Source texts of formatted documents
•••
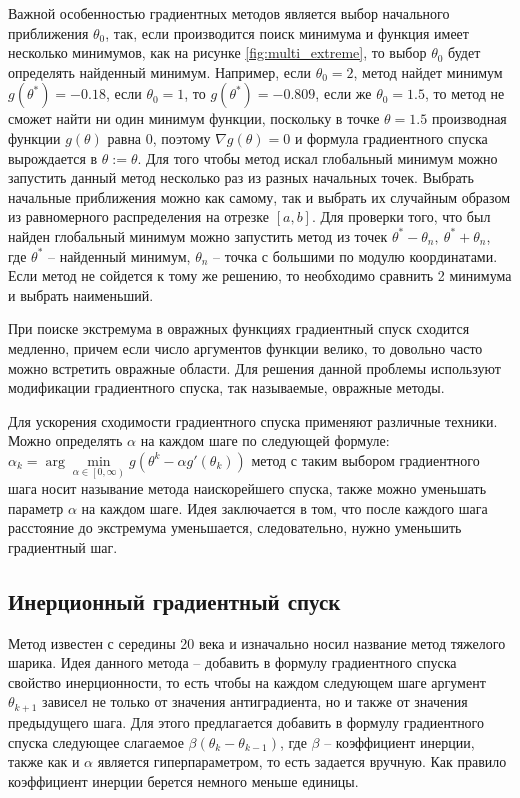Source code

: Важной особенностью градиентных методов является выбор начального приближения $\theta_0$, так, если производится поиск минимума и функция имеет несколько минимумов, как на рисунке \ref{fig:multi_extreme}, то выбор $\theta_0$ будет определять найденный минимум. Например, если $\theta_0 = 2$, метод найдет минимум $g(\theta^*) = -0.18$, если $\theta_0 = 1$, то $g(\theta^*) = -0.809$, если же $\theta_0 = 1.5$, то метод не сможет найти ни один минимум функции, поскольку в точке $\theta = 1.5$ производная функции $g(\theta)$ равна 0, поэтому $\nabla g(\theta) = 0$ и формула градиентного спуска вырождается в $\theta := \theta$. Для того чтобы метод искал глобальный минимум можно запустить данный метод несколько раз из разных начальных точек. Выбрать начальные приближения можно как самому, так и выбрать их случайным образом из равномерного распределения на отрезке $[ a, b ]$. Для проверки того, что был найден глобальный минимум можно запустить метод из точек $\theta^* - \theta_n,~\theta^* + \theta_n$, где $\theta^*$ -- найденный минимум, $\theta_n$ -- точка с большими по модулю координатами. Если метод не сойдется к тому же решению, то необходимо сравнить 2 минимума и выбрать наименьший.

При поиске экстремума в овражных функциях градиентный спуск сходится медленно, причем если число аргументов функции велико, то довольно часто можно встретить овражные области. Для решения данной проблемы используют модификации градиентного спуска, так называемые, овражные методы.

Для ускорения сходимости градиентного спуска применяют различные техники. Можно определять $\alpha$ на каждом шаге по следующей формуле: $\alpha_{k} = \arg \min\limits_{\alpha \in \left[  0, \infty \right) } g(\theta^k - \alpha g'(\theta_k))$ метод с таким выбором градиентного шага носит называние метода наискорейшего спуска, также можно уменьшать параметр $\alpha$ на каждом шаге. Идея заключается в том, что после каждого шага расстояние до экстремума уменьшается, следовательно, нужно уменьшить градиентный шаг.


\subsection{Инерционный градиентный спуск}

Метод известен с середины 20 века и изначально носил название метод тяжелого шарика. Идея данного метода -- добавить в формулу градиентного спуска свойство инерционности, то есть чтобы на каждом следующем шаге аргумент $\theta_{k+1}$ зависел не только от значения антиградиента, но и также от значения предыдущего шага. Для этого предлагается добавить в формулу градиентного спуска следующее слагаемое $\beta (\theta_k - \theta_{k-1})$, где $\beta$ -- коэффициент инерции, также как и $\alpha$ является гиперпараметром, то есть задается вручную. Как правило коэффициент инерции берется немного меньше единицы.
•••
Only the lines above that include the word "функции" belong in the answer; copy each one.

SOLUTION FOR THIS PROBLEM
: Важной особенностью градиентных методов является выбор начального приближения $\theta_0$, так, если производится поиск минимума и функция имеет несколько минимумов, как на рисунке \ref{fig:multi_extreme}, то выбор $\theta_0$ будет определять найденный минимум. Например, если $\theta_0 = 2$, метод найдет минимум $g(\theta^*) = -0.18$, если $\theta_0 = 1$, то $g(\theta^*) = -0.809$, если же $\theta_0 = 1.5$, то метод не сможет найти ни один минимум функции, поскольку в точке $\theta = 1.5$ производная функции $g(\theta)$ равна 0, поэтому $\nabla g(\theta) = 0$ и формула градиентного спуска вырождается в $\theta := \theta$. Для того чтобы метод искал глобальный минимум можно запустить данный метод несколько раз из разных начальных точек. Выбрать начальные приближения можно как самому, так и выбрать их случайным образом из равномерного распределения на отрезке $[ a, b ]$. Для проверки того, что был найден глобальный минимум можно запустить метод из точек $\theta^* - \theta_n,~\theta^* + \theta_n$, где $\theta^*$ -- найденный минимум, $\theta_n$ -- точка с большими по модулю координатами. Если метод не сойдется к тому же решению, то необходимо сравнить 2 минимума и выбрать наименьший.
При поиске экстремума в овражных функциях градиентный спуск сходится медленно, причем если число аргументов функции велико, то довольно часто можно встретить овражные области. Для решения данной проблемы используют модификации градиентного спуска, так называемые, овражные методы.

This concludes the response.